Я скрючился, держась за живот и жадно хватая ртом холодный воздух.
— Мне, конечно, есть о чем рассказать. Но если вы выкинете меня за борт, я ничего не потеряю, если ничего не скажу, не правда ли? Так что я лучше придержу свои сведения при себе. Или посмотрю, не согласится ли Амброзий заплатить за них. А ваш корабль — вон он. Смотрите! Вы, должно быть, ослепли, если его не видите. А теперь отвяжитесь от меня. Мне плохо.
Я услышал, как Маррик тихо рассмеялся себе под нос.
— А у тебя трезвая голова, малый! Да, вон корабль. Теперь я его тоже вижу. Ладно, принимая во внимание, кто ты такой, мы, пожалуй, возьмем тебя с собой. И не только поэтому. Хочешь знать, почему еще? Мне понравилось то, что ты говорил о своем друге. Это было похоже на правду. Стало быть, ты умеешь хранить верность? И у тебя, судя по всему, нет причин хранить верность Камлаху или Вортигерну. Будешь ли ты верен Амброзию?
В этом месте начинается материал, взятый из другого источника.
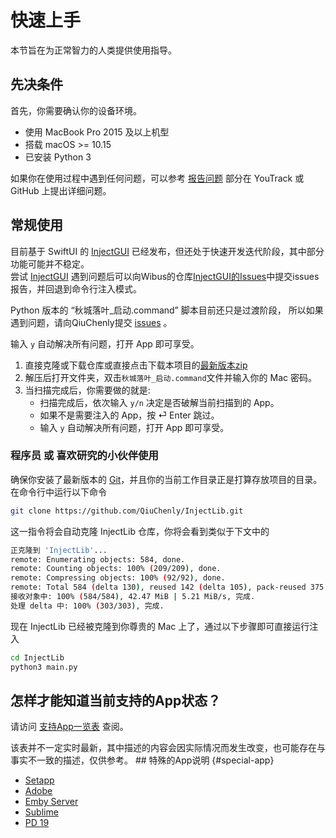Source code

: # 快速上手

本节旨在为正常智力的人类提供使用指导。

## 先决条件

首先，你需要确认你的设备环境。

- 使用 MacBook Pro 2015 及以上机型
- 搭载 macOS >= 10.15
- 已安装 Python 3

[//]: # (此外，请确保你：)

[//]: # ()

[//]: # (CEFR 分数达到 B1（中级，雅思 4.0 - 5.0）或以上)

如果你在使用过程中遇到任何问题，可以参考 [报告问题](report-an-issue.md) 部分在 YouTrack 或 GitHub 上提出详细问题。

## 常规使用

<note>
目前基于 SwiftUI 的 <a href="https://github.com/wibus-wee/InjectGUI">InjectGUI</a> 已经发布，但还处于快速开发迭代阶段，其中部分功能可能并不稳定。<br/>
尝试 <a href="https://github.com/wibus-wee/InjectGUI">InjectGUI</a> 遇到问题后可以向Wibus的仓库<a href="https://github.com/wibus-wee/InjectGUI/issues">InjectGUI的Issues</a>中提交issues报告，并回退到命令行注入模式。

Python 版本的 “秋城落叶_启动.command” 脚本目前还只是过渡阶段， 所以如果遇到问题，请向QiuChenly提交 <a href="https://github.com/QiuChenly/InjectLib/issues">issues</a> 。
</note>

输入 `y` 自动解决所有问题，打开 App 即可享受。

1. 直接克隆或下载仓库或直接点击下载本项目的[最新版本zip](https://github.com/QiuChenly/InjectLib/archive/refs/heads/main.zip)
2. 解压后打开文件夹，双击`秋城落叶_启动.command`文件并输入你的 Mac 密码。
3. 当扫描完成后，你需要做的就是:
    - 扫描完成后，依次输入 `y/n` 决定是否破解当前扫描到的 App。
    - 如果不是需要注入的 App，按 <shortcut>⏎ Enter</shortcut> 跳过。
    - 输入 `y` 自动解决所有问题，打开 App 即可享受。

### 程序员 或 喜欢研究的小伙伴使用
确保你安装了最新版本的 [Git](https://git-scm.com/)，并且你的当前工作目录正是打算存放项目的目录。在命令行中运行以下命令
```Bash
git clone https://github.com/QiuChenly/InjectLib.git
```

这一指令将会自动克隆 InjectLib 仓库，你将会看到类似于下文中的
```Bash
正克隆到 'InjectLib'...
remote: Enumerating objects: 584, done.
remote: Counting objects: 100% (209/209), done.
remote: Compressing objects: 100% (92/92), done.
remote: Total 584 (delta 130), reused 142 (delta 105), pack-reused 375
接收对象中: 100% (584/584), 42.47 MiB | 5.21 MiB/s, 完成.
处理 delta 中: 100% (303/303), 完成.
```

现在 InjectLib 已经被克隆到你尊贵的 Mac 上了，通过以下步骤即可直接运行注入
```Bash
cd InjectLib
python3 main.py
```

## 怎样才能知道当前支持的App状态？

请访问 [支持App一览表](app-support-list.md) 查阅。

<note>
该表并不一定实时最新，其中描述的内容会因实际情况而发生改变，也可能存在与事实不一致的描述，仅供参考。
</note>
## 特殊的App说明 {#special-app}

- [Setapp](setapp.md)
- [Adobe](adobe.md)
- [Emby Server](emby-server.md)
- [Sublime](sublime.md)
- [PD 19](parallels-desktop-19.md)
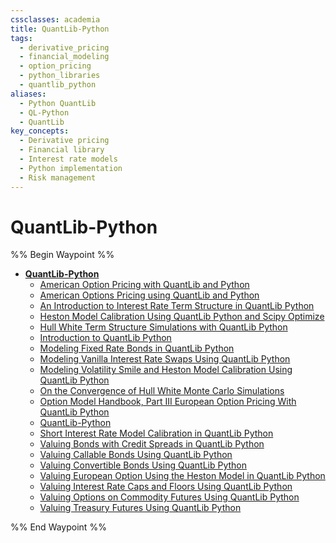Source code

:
 ```yaml
---
cssclasses: academia
title: QuantLib-Python
tags:
  - derivative_pricing
  - financial_modeling
  - option_pricing
  - python_libraries
  - quantlib_python
aliases:
  - Python QuantLib
  - QL-Python
  - QuantLib
key_concepts:
  - Derivative pricing
  - Financial library
  - Interest rate models
  - Python implementation
  - Risk management
---
```


# QuantLib-Python

%% Begin Waypoint %%
- **[QuantLib-Python](.md)**
	- [American Option Pricing with QuantLib and Python](American%20Option%20Pricing%20with%20QuantLib%20and%20Python.md)
	- [American Options Pricing using QuantLib and Python](American%20Options%20Pricing%20using%20QuantLib%20and%20Python.md)
	- [An Introduction to Interest Rate Term Structure in QuantLib Python](An%20Introduction%20to%20Interest%20Rate%20Term%20Structure%20in%20QuantLib%20Python.md)
	- [Heston Model Calibration Using QuantLib Python and Scipy Optimize](Heston%20Model%20Calibration%20Using%20QuantLib%20Python%20and%20Scipy%20Optimize.md)
	- [Hull White Term Structure Simulations with QuantLib Python](Hull%20White%20Term%20Structure%20Simulations%20with%20QuantLib%20Python.md)
	- [Introduction to QuantLib Python](Introduction%20to%20QuantLib%20Python.md)
	- [Modeling Fixed Rate Bonds in QuantLib Python](Modeling%20Fixed%20Rate%20Bonds%20in%20QuantLib%20Python.md)
	- [Modeling Vanilla Interest Rate Swaps Using QuantLib Python](Modeling%20Vanilla%20Interest%20Rate%20Swaps%20Using%20QuantLib%20Python.md)
	- [Modeling Volatility Smile and Heston Model Calibration Using QuantLib Python](Modeling%20Volatility%20Smile%20and%20Heston%20Model%20Calibration%20Using%20QuantLib%20Python.md)
	- [On the Convergence of Hull White Monte Carlo Simulations](On%20the%20Convergence%20of%20Hull%20White%20Monte%20Carlo%20Simulations.md)
	- [Option Model Handbook, Part III European Option Pricing With QuantLib Python](Option%20Model%20Handbook,%20Part%20III%20European%20Option%20Pricing%20With%20QuantLib%20Python.md)
	- [QuantLib-Python](.md)
	- [Short Interest Rate Model Calibration in QuantLib Python](Short%20Interest%20Rate%20Model%20Calibration%20in%20QuantLib%20Python.md)
	- [Valuing Bonds with Credit Spreads in QuantLib Python](Valuing%20Bonds%20with%20Credit%20Spreads%20in%20QuantLib%20Python.md)
	- [Valuing Callable Bonds Using QuantLib Python](Valuing%20Callable%20Bonds%20Using%20QuantLib%20Python.md)
	- [Valuing Convertible Bonds Using QuantLib Python](Valuing%20Convertible%20Bonds%20Using%20QuantLib%20Python.md)
	- [Valuing European Option Using the Heston Model in QuantLib Python](Valuing%20European%20Option%20Using%20the%20Heston%20Model%20in%20QuantLib%20Python.md)
	- [Valuing Interest Rate Caps and Floors Using QuantLib Python](Valuing%20Interest%20Rate%20Caps%20and%20Floors%20Using%20QuantLib%20Python.md)
	- [Valuing Options on Commodity Futures Using QuantLib Python](Valuing%20Options%20on%20Commodity%20Futures%20Using%20QuantLib%20Python.md)
	- [Valuing Treasury Futures Using QuantLib Python](Valuing%20Treasury%20Futures%20Using%20QuantLib%20Python.md)

%% End Waypoint %%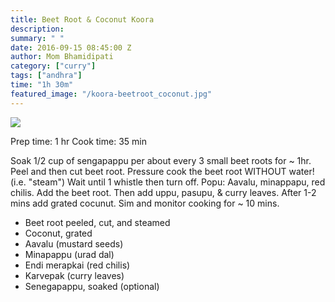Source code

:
 ```yaml
---
title: Beet Root & Coconut Koora
description: 
summary: " "
date: 2016-09-15 08:45:00 Z
author: Mom Bhamidipati
category: ["curry"]
tags: ["andhra"]
time: "1h 30m"
featured_image: "/koora-beetroot_coconut.jpg"
---
```


![](/assets/img/c769317da2647831507ca73563aff487.png)

Prep time: 1 hr
Cook time: 35 min

Soak 1/2 cup of sengapappu per about every 3 small beet roots for ~ 1hr.
Peel and then cut beet root.
Pressure cook the beet root WITHOUT water! (i.e. "steam") Wait until 1 whistle then turn off.
Popu: Aavalu, minappapu, red chilis.
Add the beet root.
Then add uppu, pasupu, & curry leaves.
After 1-2 mins add grated cocunut.
Sim and monitor cooking for ~ 10 mins.

<ul>
    <li>Beet root peeled, cut, and steamed</li>
    <li>Coconut, grated</li>
    <li>Aavalu (mustard seeds)</li>
    <li>Minapappu (urad dal)</li>
    <li>Endi merapkai (red chilis)</li>
    <li>Karvepak (curry leaves)</li>
    <li>Senegapappu, soaked (optional)</li>
</ul>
— Я узнаю это, когда увижу его.
Он дал мне тумака, так что я растянулся на дне лодки.
— Слушай, ты! Принц ты или нет, а об Амброзии изволь говорить с уважением! Многие сотни людей считают его своим законным королем!
Я снова поднялся. Меня тошнило. Нас тихо окликнули, и в следующий миг над нами выросла черная тень корабля.
— Если он мужчина, этого довольно, — сказал я.
Кораблик был маленький и низко сидел в воде. Света на нем не было, и он казался тенью посреди черного моря. Я видел лишь силуэт раскачивающейся мачты (это зрелище вызвало у меня новый приступ тошноты) на фоне низких рваных облаков, которые были лишь немногим светлее черного ночного неба. Корабль был похож на те торговые суда, что приходили в Маридунум летом, но мне показалось, что он выстроен более тщательно и прочно.
Маррик ответил тем, кто окликнул нас с корабля. С борта упала веревка. Ханно поймал ее и привязал к носу лодки.
— Давай лезь. Ты ведь умеешь лазить по канату?
Мне кое-как удалось подняться на ноги. Челнок раскачивался. Веревка была мокрая и дергалась. Сверху нетерпеливо окликнули:
— Вы, там! Поторапливайтесь! Нам повезет, если мы благополучно вернемся домой. Идет непогода!
— Лезь, черт бы тебя побрал! — сказал Маррик и ткнул меня в спину.
Большего мне не потребовалось. Мои руки обмякли, соскользнули с веревки, и я рухнул на борт лодчонки, да так и остался висеть над водой. Я задыхался, меня выворачивало, и сейчас меня меньше всего волновала как судьба Британии, так и моя собственная. Если бы меня пырнули ножом или выкинули за борт, я, пожалуй, и не заметил бы — разве что приветствовал бы смерть как избавление. Я висел на борту, как мешок с тряпьем, и блевал.